Trial endpoints must be carefully chosen and may include measures of clinical and/or biological activity of the gene product. Immunological endpoints may be considered, when applicable, to support or correlate with clinical outcomes. Choice of endpoints for phase 3 trials can be challenging, both in terms of specific selection and in terms of their assessment. Sponsors are encouraged to refer to FDA's guidance on appropriate clinical endpoints in cancer trials (Table 3). As with any cancer therapy, oncology endpoints typically demonstrate improvements in patient survival or function. Thus, CGT products which are administered locally and intended to demonstrate a local tumor response, must demonstrate a treatment effect on other meaningful endpoints, such as improved survival or decrease of tumor-related symptoms. Assessments of immune responses (for example, T-cell activation) may provide mechanistically useful data, especially when they can be correlated to clinical outcomes. However, at this time, immune response data are regarded as secondary or exploratory endpoints. Sponsors are strongly encouraged to discuss the choice of phase 3 endpoints with FDA.

Communication with FDA

Prior to initiating a phase 1 clinical trial, sponsors are encouraged to communicate with FDA before submitting an IND. A pre-IND meeting provides an opportunity for open communication between a sponsor and CBER/FDA to discuss planned IND content and to obtain CBER/FDA advice that may prevent a clinical hold. A typical pre-IND meeting will discuss the topics, including product manufacturing and safety issues, design of animal studies, design of initial clinical study, potential clinical hold issues and clarification of regulatory requirements.[44] Pre-IND meetings can make a difference. The most common clinical hold issue found in INDs submitted to CBER/FDA was insufficient information to assess the risks to subjects of the proposed study. However, of all INDs that were preceded by a pre-IND meeting, only a small percentage of INDs were placed on hold.[44]

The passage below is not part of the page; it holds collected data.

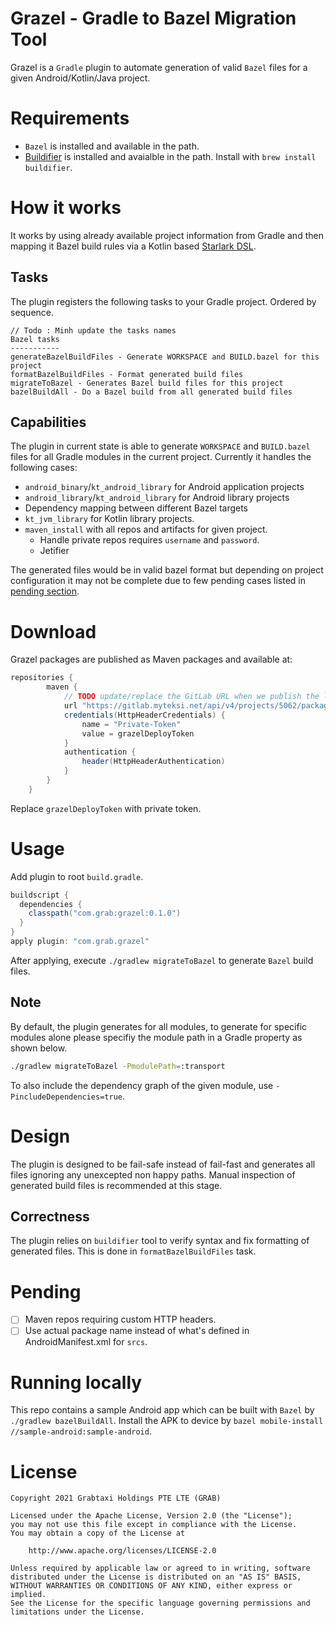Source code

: # Grazel - Gradle to Bazel Migration Tool

Grazel is a `Gradle` plugin to automate generation of valid `Bazel` files for a given Android/Kotlin/Java project. 

# Requirements

* `Bazel` is installed and available in the path.
* [Buildifier](https://github.com/bazelbuild/buildtools/tree/master/buildifier) is installed and avaialble in the path. Install with `brew install buildifier`.

# How it works

It works by using already available project information from Gradle and then mapping it Bazel build rules via a Kotlin based [Starlark DSL](grazel-gradle-plugin/src/main/kotlin/com/grab/grazel/bazel/starlark).

## Tasks

The plugin registers the following tasks to your Gradle project. Ordered by sequence.

```
// Todo : Minh update the tasks names
Bazel tasks
-----------
generateBazelBuildFiles - Generate WORKSPACE and BUILD.bazel for this project
formatBazelBuildFiles - Format generated build files
migrateToBazel - Generates Bazel build files for this project
bazelBuildAll - Do a Bazel build from all generated build files
```

## Capabilities

The plugin in current state is able to generate `WORKSPACE` and `BUILD.bazel` files for all Gradle modules in the current project. Currently it handles the following cases:

* `android_binary`/`kt_android_library` for Android application projects
* `android_library`/`kt_android_library` for Android library projects
* Dependency mapping between different Bazel targets
* `kt_jvm_library` for Kotlin library projects.
* `maven_install` with all repos and artifacts for given project.
  * Handle private repos requires `username` and `password`.
  * Jetifier


The generated files would be in valid bazel format but depending on project configuration it may not be complete due to few pending cases listed in [pending section](#pending).

# Download

Grazel packages are published as Maven packages and available at:
```groovy
repositories {
        maven {
            // TODO update/replace the GitLab URL when we publish the library to GitHub
            url "https://gitlab.myteksi.net/api/v4/projects/5062/packages/maven"
            credentials(HttpHeaderCredentials) {
                name = "Private-Token"
                value = grazelDeployToken
            }
            authentication {
                header(HttpHeaderAuthentication)
            }
        }
    }
```
Replace `grazelDeployToken` with private token.

# Usage

Add plugin to root `build.gradle`.

```groovy
buildscript {
  dependencies {
    classpath("com.grab:grazel:0.1.0")
  }
}
apply plugin: "com.grab.grazel"
```

After applying, execute `./gradlew migrateToBazel` to generate `Bazel` build files.

## Note

By default, the plugin generates for all modules, to generate for specific modules alone please specifiy the module path in a Gradle property as shown below.

```bash
./gradlew migrateToBazel -PmodulePath=:transport
```

To also include the dependency graph of the given module, use `-PincludeDependencies=true`.

# Design

The plugin is designed to be fail-safe instead of fail-fast and generates all files ignoring any unexcepted non happy paths. Manual inspection of generated build files is recommended at this stage.

## Correctness

The plugin relies on `buildifier` tool to verify syntax and fix formatting of generated files. This is done in `formatBazelBuildFiles` task.

# Pending
- [ ] Maven repos requiring custom HTTP headers.
- [ ] Use actual package name instead of what's defined in AndroidManifest.xml for `srcs`.
    
# Running locally

This repo contains a sample Android app which can be built with `Bazel` by `./gradlew bazelBuildAll`.
Install the APK to device by `bazel mobile-install //sample-android:sample-android`.

# License

```
Copyright 2021 Grabtaxi Holdings PTE LTE (GRAB)

Licensed under the Apache License, Version 2.0 (the "License");
you may not use this file except in compliance with the License.
You may obtain a copy of the License at

    http://www.apache.org/licenses/LICENSE-2.0

Unless required by applicable law or agreed to in writing, software
distributed under the License is distributed on an "AS IS" BASIS,
WITHOUT WARRANTIES OR CONDITIONS OF ANY KIND, either express or implied.
See the License for the specific language governing permissions and
limitations under the License.
```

In addition, the FDA encourages both formal meetings and informal communications at different product development stages (for example, at the end of phase 1, end of phase 2, or pre-biologics license application). These meetings are not unscripted brainstorming sessions. Rather, they are highly structured planned events, conducted either via teleconference or face-to-face. Sponsors must submit a meeting package at least 30 days prior to the event. Submitted pre-read materials should contain meeting objectives, a list of questions and well-organized background information for each question to be discussed. Such communications are critical to ensure that product development addresses the good manufacturing practice requirements for a licensed product.[45] For more detailed information, sponsors are encouraged to visit the FDA website.[46]

Conclusion

With the recent successes in multiple phases of clinical trials, it seems likely that CGT will soon be included in the treatment armamentarium for various neoplastic and other indications. As with any drug for cancer therapy, gene therapies must meet the approval standard of being safe and effective. However, there are unique features and challenges for sponsors of gene therapies, as outlined in this article. FDA remains actively involved with investigators and sponsors at all stages of product development.